■ Data to process
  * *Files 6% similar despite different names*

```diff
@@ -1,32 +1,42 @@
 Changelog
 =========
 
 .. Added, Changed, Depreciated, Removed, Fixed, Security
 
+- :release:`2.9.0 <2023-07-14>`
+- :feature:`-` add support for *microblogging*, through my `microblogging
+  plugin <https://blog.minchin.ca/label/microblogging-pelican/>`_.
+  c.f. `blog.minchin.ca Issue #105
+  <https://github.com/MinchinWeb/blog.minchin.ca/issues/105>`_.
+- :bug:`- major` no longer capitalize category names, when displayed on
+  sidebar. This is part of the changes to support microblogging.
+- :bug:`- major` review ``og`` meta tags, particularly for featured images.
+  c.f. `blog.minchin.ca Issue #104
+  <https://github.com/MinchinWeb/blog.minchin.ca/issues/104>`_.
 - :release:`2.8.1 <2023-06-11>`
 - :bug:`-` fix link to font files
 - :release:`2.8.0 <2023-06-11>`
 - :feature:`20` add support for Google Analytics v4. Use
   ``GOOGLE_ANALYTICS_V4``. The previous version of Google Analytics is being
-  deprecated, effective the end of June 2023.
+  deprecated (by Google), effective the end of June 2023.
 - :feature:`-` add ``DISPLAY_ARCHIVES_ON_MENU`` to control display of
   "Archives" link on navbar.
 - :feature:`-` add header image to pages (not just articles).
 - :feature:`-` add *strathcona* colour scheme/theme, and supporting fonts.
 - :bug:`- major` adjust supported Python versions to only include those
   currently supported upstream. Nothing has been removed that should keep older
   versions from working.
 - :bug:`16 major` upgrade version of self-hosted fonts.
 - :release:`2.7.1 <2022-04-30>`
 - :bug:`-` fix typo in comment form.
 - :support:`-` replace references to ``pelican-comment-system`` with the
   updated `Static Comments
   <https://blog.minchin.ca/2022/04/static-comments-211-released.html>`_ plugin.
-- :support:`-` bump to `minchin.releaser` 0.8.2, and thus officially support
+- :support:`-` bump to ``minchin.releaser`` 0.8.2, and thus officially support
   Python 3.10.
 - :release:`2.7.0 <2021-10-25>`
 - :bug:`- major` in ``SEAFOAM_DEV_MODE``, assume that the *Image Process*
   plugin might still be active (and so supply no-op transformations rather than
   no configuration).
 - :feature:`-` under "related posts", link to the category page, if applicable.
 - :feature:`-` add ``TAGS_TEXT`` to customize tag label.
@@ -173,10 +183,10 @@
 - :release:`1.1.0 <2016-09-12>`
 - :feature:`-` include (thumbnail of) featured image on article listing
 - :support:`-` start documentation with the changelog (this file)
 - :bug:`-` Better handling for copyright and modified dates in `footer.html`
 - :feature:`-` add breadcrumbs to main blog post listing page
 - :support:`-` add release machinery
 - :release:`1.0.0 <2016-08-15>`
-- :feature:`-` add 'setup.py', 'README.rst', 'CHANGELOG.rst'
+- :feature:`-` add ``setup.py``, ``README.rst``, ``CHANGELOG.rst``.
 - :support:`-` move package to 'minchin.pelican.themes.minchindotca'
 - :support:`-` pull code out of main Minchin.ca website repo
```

■ Exercise directions
Reproduce each line of the records in which "effective" appears.

■ Written solution
-  deprecated, effective the end of June 2023.
+  deprecated (by Google), effective the end of June 2023.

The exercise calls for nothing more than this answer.